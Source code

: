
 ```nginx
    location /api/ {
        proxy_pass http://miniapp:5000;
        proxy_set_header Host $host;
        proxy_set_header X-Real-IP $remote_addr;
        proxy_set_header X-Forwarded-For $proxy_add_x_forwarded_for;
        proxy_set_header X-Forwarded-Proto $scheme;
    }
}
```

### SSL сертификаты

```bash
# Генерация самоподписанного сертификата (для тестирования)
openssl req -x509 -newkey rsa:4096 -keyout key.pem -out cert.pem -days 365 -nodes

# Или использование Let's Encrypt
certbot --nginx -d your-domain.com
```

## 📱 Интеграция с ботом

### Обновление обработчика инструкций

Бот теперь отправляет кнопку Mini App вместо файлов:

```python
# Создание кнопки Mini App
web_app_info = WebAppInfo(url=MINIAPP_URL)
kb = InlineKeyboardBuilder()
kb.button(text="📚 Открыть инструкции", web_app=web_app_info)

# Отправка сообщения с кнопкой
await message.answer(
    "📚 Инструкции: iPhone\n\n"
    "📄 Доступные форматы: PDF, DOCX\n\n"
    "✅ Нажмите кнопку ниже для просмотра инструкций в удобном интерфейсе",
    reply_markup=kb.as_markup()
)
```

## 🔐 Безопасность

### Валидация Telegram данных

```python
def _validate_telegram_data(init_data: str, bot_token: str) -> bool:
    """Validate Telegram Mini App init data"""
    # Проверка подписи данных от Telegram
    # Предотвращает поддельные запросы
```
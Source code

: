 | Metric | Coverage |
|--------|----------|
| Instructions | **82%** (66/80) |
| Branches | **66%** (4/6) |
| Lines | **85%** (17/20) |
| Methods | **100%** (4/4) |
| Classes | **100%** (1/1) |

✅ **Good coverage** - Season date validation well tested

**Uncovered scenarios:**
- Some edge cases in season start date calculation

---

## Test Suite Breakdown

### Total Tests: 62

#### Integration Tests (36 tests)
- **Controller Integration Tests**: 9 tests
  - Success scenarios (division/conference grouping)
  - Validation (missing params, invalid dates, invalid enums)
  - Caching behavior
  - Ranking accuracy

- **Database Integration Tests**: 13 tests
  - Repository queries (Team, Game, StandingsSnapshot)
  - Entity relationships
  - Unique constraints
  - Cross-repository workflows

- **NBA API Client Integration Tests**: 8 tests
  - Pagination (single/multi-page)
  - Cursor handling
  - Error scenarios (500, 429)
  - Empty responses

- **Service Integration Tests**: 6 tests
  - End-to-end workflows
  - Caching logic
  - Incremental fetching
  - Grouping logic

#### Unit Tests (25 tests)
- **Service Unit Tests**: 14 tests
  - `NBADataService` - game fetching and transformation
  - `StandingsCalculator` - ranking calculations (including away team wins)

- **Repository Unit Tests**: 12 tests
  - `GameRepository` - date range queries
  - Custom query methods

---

### [Task directions]
Copy out the entries above without altering a single character.

### [Your response]
Source code

:
 ```nginx
    location /api/ {
        proxy_pass http://miniapp:5000;
        proxy_set_header Host $host;
        proxy_set_header X-Real-IP $remote_addr;
        proxy_set_header X-Forwarded-For $proxy_add_x_forwarded_for;
        proxy_set_header X-Forwarded-Proto $scheme;
    }
}
```

### SSL сертификаты

```bash
# Генерация самоподписанного сертификата (для тестирования)
openssl req -x509 -newkey rsa:4096 -keyout key.pem -out cert.pem -days 365 -nodes

# Или использование Let's Encrypt
certbot --nginx -d your-domain.com
```

## 📱 Интеграция с ботом

### Обновление обработчика инструкций

Бот теперь отправляет кнопку Mini App вместо файлов:

```python
# Создание кнопки Mini App
web_app_info = WebAppInfo(url=MINIAPP_URL)
kb = InlineKeyboardBuilder()
kb.button(text="📚 Открыть инструкции", web_app=web_app_info)

# Отправка сообщения с кнопкой
await message.answer(
    "📚 Инструкции: iPhone\n\n"
    "📄 Доступные форматы: PDF, DOCX\n\n"
    "✅ Нажмите кнопку ниже для просмотра инструкций в удобном интерфейсе",
    reply_markup=kb.as_markup()
)
```

## 🔐 Безопасность

### Валидация Telegram данных

```python
def _validate_telegram_data(init_data: str, bot_token: str) -> bool:
    """Validate Telegram Mini App init data"""
    # Проверка подписи данных от Telegram
    # Предотвращает поддельные запросы
```
Source code

: | Metric | Coverage |
|--------|----------|
| Instructions | **82%** (66/80) |
| Branches | **66%** (4/6) |
| Lines | **85%** (17/20) |
| Methods | **100%** (4/4) |
| Classes | **100%** (1/1) |

✅ **Good coverage** - Season date validation well tested

**Uncovered scenarios:**
- Some edge cases in season start date calculation

---

## Test Suite Breakdown

### Total Tests: 62

#### Integration Tests (36 tests)
- **Controller Integration Tests**: 9 tests
  - Success scenarios (division/conference grouping)
  - Validation (missing params, invalid dates, invalid enums)
  - Caching behavior
  - Ranking accuracy

- **Database Integration Tests**: 13 tests
  - Repository queries (Team, Game, StandingsSnapshot)
  - Entity relationships
  - Unique constraints
  - Cross-repository workflows

- **NBA API Client Integration Tests**: 8 tests
  - Pagination (single/multi-page)
  - Cursor handling
  - Error scenarios (500, 429)
  - Empty responses

- **Service Integration Tests**: 6 tests
  - End-to-end workflows
  - Caching logic
  - Incremental fetching
  - Grouping logic

#### Unit Tests (25 tests)
- **Service Unit Tests**: 14 tests
  - `NBADataService` - game fetching and transformation
  - `StandingsCalculator` - ranking calculations (including away team wins)

- **Repository Unit Tests**: 12 tests
  - `GameRepository` - date range queries
  - Custom query methods

---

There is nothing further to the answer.